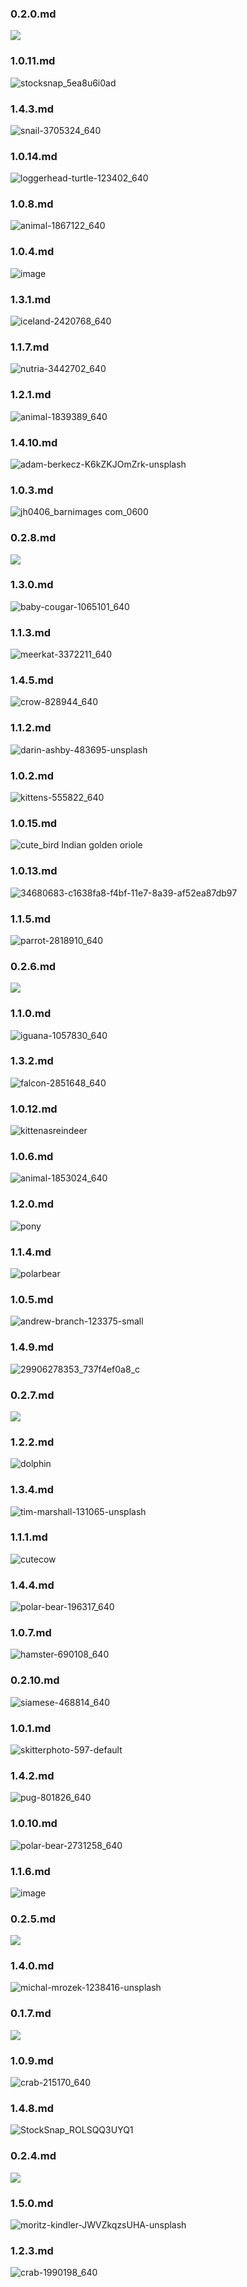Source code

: ### 0.2.0.md

![](http://static.boredpanda.com/blog/wp-content/uploads/2015/09/XX-Cutest-Bunnies__605.jpg)

### 1.0.11.md

![stocksnap_5ea8u6i0ad](https://user-images.githubusercontent.com/584253/33009946-884c471a-cdfe-11e7-9e54-30aec48d58a1.jpg)

### 1.4.3.md

![snail-3705324_640](https://user-images.githubusercontent.com/584253/58106019-0dd11e00-7c05-11e9-9764-4e5c10ac8215.jpg)

### 1.0.14.md

![loggerhead-turtle-123402_640](https://user-images.githubusercontent.com/584253/35221477-41c5371a-ffa0-11e7-8e14-bb97d8d8d0a5.jpg)

### 1.0.8.md

![animal-1867122_640](https://user-images.githubusercontent.com/584253/30211320-250a4676-94be-11e7-92b5-90cd61633a7d.jpg)

### 1.0.4.md

![image](https://user-images.githubusercontent.com/584253/28006071-561581ae-656b-11e7-934e-8632fc8be51d.png)

### 1.3.1.md

![iceland-2420768_640](https://user-images.githubusercontent.com/584253/49572719-61ef8b00-f962-11e8-92f6-46aa61957c0a.jpg)

### 1.1.7.md

![nutria-3442702_640](https://user-images.githubusercontent.com/584253/42445697-86b81af2-8391-11e8-9347-7fcdbcd3f979.jpg)

### 1.2.1.md

![animal-1839389_640](https://user-images.githubusercontent.com/584253/45617890-6908aa80-ba91-11e8-8521-2db22e3cf258.jpg)

### 1.4.10.md

![adam-berkecz-K6kZKJOmZrk-unsplash](https://user-images.githubusercontent.com/584253/71661101-2b598f00-2d73-11ea-9695-ea5f712eeb49.jpg)

### 1.0.3.md

![jh0406_barnimages com_0600](https://user-images.githubusercontent.com/584253/27283442-f02e9380-5511-11e7-8431-8133e634d61c.jpg)

### 0.2.8.md

![](https://i.imgur.com/CiKhpgHm.jpg)

### 1.3.0.md

![baby-cougar-1065101_640](https://user-images.githubusercontent.com/584253/48693600-eec6e480-ebff-11e8-9402-b719d40b9ee4.jpg)

### 1.1.3.md

![meerkat-3372211_640](https://user-images.githubusercontent.com/584253/39799332-891ae63e-5381-11e8-96ee-1c58c43486a1.jpg)

### 1.4.5.md

![crow-828944_640](https://user-images.githubusercontent.com/584253/61361068-5d4a6800-a89d-11e9-8a05-9bfd29eb963b.jpg)

### 1.1.2.md

![darin-ashby-483695-unsplash](https://user-images.githubusercontent.com/584253/38722652-3344db4e-3f1c-11e8-9fed-99f60c38fe9d.jpg)

### 1.0.2.md

![kittens-555822_640](https://cloud.githubusercontent.com/assets/584253/26580662/b4f8afb4-4556-11e7-9127-c52d541a8e96.jpg)

### 1.0.15.md

![cute_bird  Indian golden oriole](https://user-images.githubusercontent.com/9717497/35992272-d4d95a4e-0d2f-11e8-82a5-ac73aefd004c.jpg)

### 1.0.13.md

![34680683-c1638fa8-f4bf-11e7-8a39-af52ea87db97](https://user-images.githubusercontent.com/584253/34708030-c49fdc4a-f536-11e7-8ec3-3e15fb1b2e2a.jpg)

### 1.1.5.md

![parrot-2818910_640](https://user-images.githubusercontent.com/584253/41531619-8961e3b8-7311-11e8-91fc-c75ee1e3589c.jpg)

### 0.2.6.md

![](https://i.imgur.com/PWs68Kpm.jpg)

### 1.1.0.md

![iguana-1057830_640](https://user-images.githubusercontent.com/584253/37600205-afce8abc-2bac-11e8-8f6c-5274a0acd3d3.jpg)

### 1.3.2.md

![falcon-2851648_640](https://user-images.githubusercontent.com/584253/50766239-70e99600-129e-11e9-960b-123002ef8f28.jpg)

### 1.0.12.md

![kittenasreindeer](https://user-images.githubusercontent.com/9717497/34322148-a35effd2-e845-11e7-981b-740f6d622f65.jpg)

### 1.0.6.md

![animal-1853024_640](https://user-images.githubusercontent.com/584253/29812083-23b8e92e-8cc3-11e7-80ec-58c397ace2f6.jpg)

### 1.2.0.md

![pony](https://user-images.githubusercontent.com/9717497/44724674-05720980-aaf1-11e8-8e74-26db880848cc.jpg)

### 1.1.4.md

![polarbear](https://user-images.githubusercontent.com/9717497/40906807-9457c610-67ff-11e8-8f35-62e97886fbfb.jpg)

### 1.0.5.md

![andrew-branch-123375-small](https://user-images.githubusercontent.com/584253/28417997-bfb69986-6d77-11e7-8f6f-28bf354ecef7.jpg)

### 1.4.9.md

![29906278353_737f4ef0a8_c](https://user-images.githubusercontent.com/584253/68370662-0544b380-0163-11ea-884e-ee8e8882f8ad.jpg)

### 0.2.7.md

![](https://i.imgur.com/ixXHkFn.jpg)

### 1.2.2.md

![dolphin](https://user-images.githubusercontent.com/9717497/46408467-e12ccc80-c72f-11e8-870b-f00fb61ea879.jpg)

### 1.3.4.md

![tim-marshall-131065-unsplash](https://user-images.githubusercontent.com/584253/54548621-4fa7d300-49ce-11e9-8b39-0d3d95168954.jpg)

### 1.1.1.md

![cutecow](https://user-images.githubusercontent.com/9717497/38190735-3505bb52-3683-11e8-88e1-aa41b71df9ef.jpg)

### 1.4.4.md

![polar-bear-196317_640](https://user-images.githubusercontent.com/584253/60387658-fa4a8a00-9ac3-11e9-897e-d9718cb1a006.jpg)

### 1.0.7.md

![hamster-690108_640](https://user-images.githubusercontent.com/584253/29974998-66803afa-8f52-11e7-8dc3-f8093aac7075.jpg)

### 0.2.10.md

![siamese-468814_640](https://cloud.githubusercontent.com/assets/584253/23647044/c6244582-0339-11e7-8a09-d5e80b0587e7.jpg)

### 1.0.1.md

![skitterphoto-597-default](https://cloud.githubusercontent.com/assets/584253/26578260/bbbe67b2-454c-11e7-8c67-95cde3a5ef91.jpg)

### 1.4.2.md

![pug-801826_640](https://user-images.githubusercontent.com/584253/57851715-e6daac80-77fe-11e9-9933-2ea8862bcd45.jpg)

### 1.0.10.md

![polar-bear-2731258_640](https://user-images.githubusercontent.com/584253/31381764-18212550-add3-11e7-862d-d76cf1d9e850.jpg)

### 1.1.6.md

![image](https://user-images.githubusercontent.com/584253/42151289-1e3e493e-7dfa-11e8-893b-bfa06b71f36c.png)

### 0.2.5.md

![](https://i.imgur.com/YFakAQEm.jpg)

### 1.4.0.md

![michal-mrozek-1238416-unsplash](https://user-images.githubusercontent.com/584253/56743052-7c9c9200-6793-11e9-9337-71ff9aadf5ad.jpg)

### 0.1.7.md

![](https://i.imgur.com/MDl4TPpm.jpg)

### 1.0.9.md

![crab-215170_640](https://user-images.githubusercontent.com/584253/30909382-7fadd112-a39e-11e7-924f-33a8d55d9b3d.jpg)

### 1.4.8.md

![StockSnap_ROLSQQ3UYQ1](https://user-images.githubusercontent.com/584253/66925281-b9ae5680-f049-11e9-9f04-7f979a0593e8.jpg)

### 0.2.4.md

![](https://i.imgur.com/ElT9TrY.jpg)

### 1.5.0.md

![moritz-kindler-JWVZkqzsUHA-unsplash](https://user-images.githubusercontent.com/584253/73679601-bf0adc00-46e0-11ea-8761-ee58c232e0ed.jpg)

### 1.2.3.md

![crab-1990198_640](https://user-images.githubusercontent.com/584253/48334786-d3992980-e681-11e8-8906-3c38480fdfe2.jpg)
________________________
• _Task directions_: Without including any pictures, output all the entries above exactly.

• _Response_:
Source code

: ### 0.2.0.md

![](http://static.boredpanda.com/blog/wp-content/uploads/2015/09/XX-Cutest-Bunnies__605.jpg)

### 1.0.11.md

![stocksnap_5ea8u6i0ad](https://user-images.githubusercontent.com/584253/33009946-884c471a-cdfe-11e7-9e54-30aec48d58a1.jpg)

### 1.4.3.md

![snail-3705324_640](https://user-images.githubusercontent.com/584253/58106019-0dd11e00-7c05-11e9-9764-4e5c10ac8215.jpg)

### 1.0.14.md

![loggerhead-turtle-123402_640](https://user-images.githubusercontent.com/584253/35221477-41c5371a-ffa0-11e7-8e14-bb97d8d8d0a5.jpg)

### 1.0.8.md

![animal-1867122_640](https://user-images.githubusercontent.com/584253/30211320-250a4676-94be-11e7-92b5-90cd61633a7d.jpg)

### 1.0.4.md

![image](https://user-images.githubusercontent.com/584253/28006071-561581ae-656b-11e7-934e-8632fc8be51d.png)

### 1.3.1.md

![iceland-2420768_640](https://user-images.githubusercontent.com/584253/49572719-61ef8b00-f962-11e8-92f6-46aa61957c0a.jpg)

### 1.1.7.md

![nutria-3442702_640](https://user-images.githubusercontent.com/584253/42445697-86b81af2-8391-11e8-9347-7fcdbcd3f979.jpg)

### 1.2.1.md

![animal-1839389_640](https://user-images.githubusercontent.com/584253/45617890-6908aa80-ba91-11e8-8521-2db22e3cf258.jpg)

### 1.4.10.md

![adam-berkecz-K6kZKJOmZrk-unsplash](https://user-images.githubusercontent.com/584253/71661101-2b598f00-2d73-11ea-9695-ea5f712eeb49.jpg)

### 1.0.3.md

![jh0406_barnimages com_0600](https://user-images.githubusercontent.com/584253/27283442-f02e9380-5511-11e7-8431-8133e634d61c.jpg)

### 0.2.8.md

![](https://i.imgur.com/CiKhpgHm.jpg)

### 1.3.0.md

![baby-cougar-1065101_640](https://user-images.githubusercontent.com/584253/48693600-eec6e480-ebff-11e8-9402-b719d40b9ee4.jpg)

### 1.1.3.md

![meerkat-3372211_640](https://user-images.githubusercontent.com/584253/39799332-891ae63e-5381-11e8-96ee-1c58c43486a1.jpg)

### 1.4.5.md

![crow-828944_640](https://user-images.githubusercontent.com/584253/61361068-5d4a6800-a89d-11e9-8a05-9bfd29eb963b.jpg)

### 1.1.2.md

![darin-ashby-483695-unsplash](https://user-images.githubusercontent.com/584253/38722652-3344db4e-3f1c-11e8-9fed-99f60c38fe9d.jpg)

### 1.0.2.md

![kittens-555822_640](https://cloud.githubusercontent.com/assets/584253/26580662/b4f8afb4-4556-11e7-9127-c52d541a8e96.jpg)

### 1.0.15.md

![cute_bird  Indian golden oriole](https://user-images.githubusercontent.com/9717497/35992272-d4d95a4e-0d2f-11e8-82a5-ac73aefd004c.jpg)

### 1.0.13.md

![34680683-c1638fa8-f4bf-11e7-8a39-af52ea87db97](https://user-images.githubusercontent.com/584253/34708030-c49fdc4a-f536-11e7-8ec3-3e15fb1b2e2a.jpg)

### 1.1.5.md

![parrot-2818910_640](https://user-images.githubusercontent.com/584253/41531619-8961e3b8-7311-11e8-91fc-c75ee1e3589c.jpg)

### 0.2.6.md

![](https://i.imgur.com/PWs68Kpm.jpg)

### 1.1.0.md

![iguana-1057830_640](https://user-images.githubusercontent.com/584253/37600205-afce8abc-2bac-11e8-8f6c-5274a0acd3d3.jpg)

### 1.3.2.md

![falcon-2851648_640](https://user-images.githubusercontent.com/584253/50766239-70e99600-129e-11e9-960b-123002ef8f28.jpg)

### 1.0.12.md

![kittenasreindeer](https://user-images.githubusercontent.com/9717497/34322148-a35effd2-e845-11e7-981b-740f6d622f65.jpg)

### 1.0.6.md

![animal-1853024_640](https://user-images.githubusercontent.com/584253/29812083-23b8e92e-8cc3-11e7-80ec-58c397ace2f6.jpg)

### 1.2.0.md

![pony](https://user-images.githubusercontent.com/9717497/44724674-05720980-aaf1-11e8-8e74-26db880848cc.jpg)

### 1.1.4.md

![polarbear](https://user-images.githubusercontent.com/9717497/40906807-9457c610-67ff-11e8-8f35-62e97886fbfb.jpg)

### 1.0.5.md

![andrew-branch-123375-small](https://user-images.githubusercontent.com/584253/28417997-bfb69986-6d77-11e7-8f6f-28bf354ecef7.jpg)

### 1.4.9.md

![29906278353_737f4ef0a8_c](https://user-images.githubusercontent.com/584253/68370662-0544b380-0163-11ea-884e-ee8e8882f8ad.jpg)

### 0.2.7.md

![](https://i.imgur.com/ixXHkFn.jpg)

### 1.2.2.md

![dolphin](https://user-images.githubusercontent.com/9717497/46408467-e12ccc80-c72f-11e8-870b-f00fb61ea879.jpg)

### 1.3.4.md

![tim-marshall-131065-unsplash](https://user-images.githubusercontent.com/584253/54548621-4fa7d300-49ce-11e9-8b39-0d3d95168954.jpg)

### 1.1.1.md

![cutecow](https://user-images.githubusercontent.com/9717497/38190735-3505bb52-3683-11e8-88e1-aa41b71df9ef.jpg)

### 1.4.4.md

![polar-bear-196317_640](https://user-images.githubusercontent.com/584253/60387658-fa4a8a00-9ac3-11e9-897e-d9718cb1a006.jpg)

### 1.0.7.md

![hamster-690108_640](https://user-images.githubusercontent.com/584253/29974998-66803afa-8f52-11e7-8dc3-f8093aac7075.jpg)

### 0.2.10.md

![siamese-468814_640](https://cloud.githubusercontent.com/assets/584253/23647044/c6244582-0339-11e7-8a09-d5e80b0587e7.jpg)

### 1.0.1.md

![skitterphoto-597-default](https://cloud.githubusercontent.com/assets/584253/26578260/bbbe67b2-454c-11e7-8c67-95cde3a5ef91.jpg)

### 1.4.2.md

![pug-801826_640](https://user-images.githubusercontent.com/584253/57851715-e6daac80-77fe-11e9-9933-2ea8862bcd45.jpg)

### 1.0.10.md

![polar-bear-2731258_640](https://user-images.githubusercontent.com/584253/31381764-18212550-add3-11e7-862d-d76cf1d9e850.jpg)

### 1.1.6.md

![image](https://user-images.githubusercontent.com/584253/42151289-1e3e493e-7dfa-11e8-893b-bfa06b71f36c.png)

### 0.2.5.md

![](https://i.imgur.com/YFakAQEm.jpg)

### 1.4.0.md

![michal-mrozek-1238416-unsplash](https://user-images.githubusercontent.com/584253/56743052-7c9c9200-6793-11e9-9337-71ff9aadf5ad.jpg)

### 0.1.7.md

![](https://i.imgur.com/MDl4TPpm.jpg)

### 1.0.9.md

![crab-215170_640](https://user-images.githubusercontent.com/584253/30909382-7fadd112-a39e-11e7-924f-33a8d55d9b3d.jpg)

### 1.4.8.md

![StockSnap_ROLSQQ3UYQ1](https://user-images.githubusercontent.com/584253/66925281-b9ae5680-f049-11e9-9f04-7f979a0593e8.jpg)

### 0.2.4.md

![](https://i.imgur.com/ElT9TrY.jpg)

### 1.5.0.md

![moritz-kindler-JWVZkqzsUHA-unsplash](https://user-images.githubusercontent.com/584253/73679601-bf0adc00-46e0-11ea-8761-ee58c232e0ed.jpg)

### 1.2.3.md

![crab-1990198_640](https://user-images.githubusercontent.com/584253/48334786-d3992980-e681-11e8-8906-3c38480fdfe2.jpg)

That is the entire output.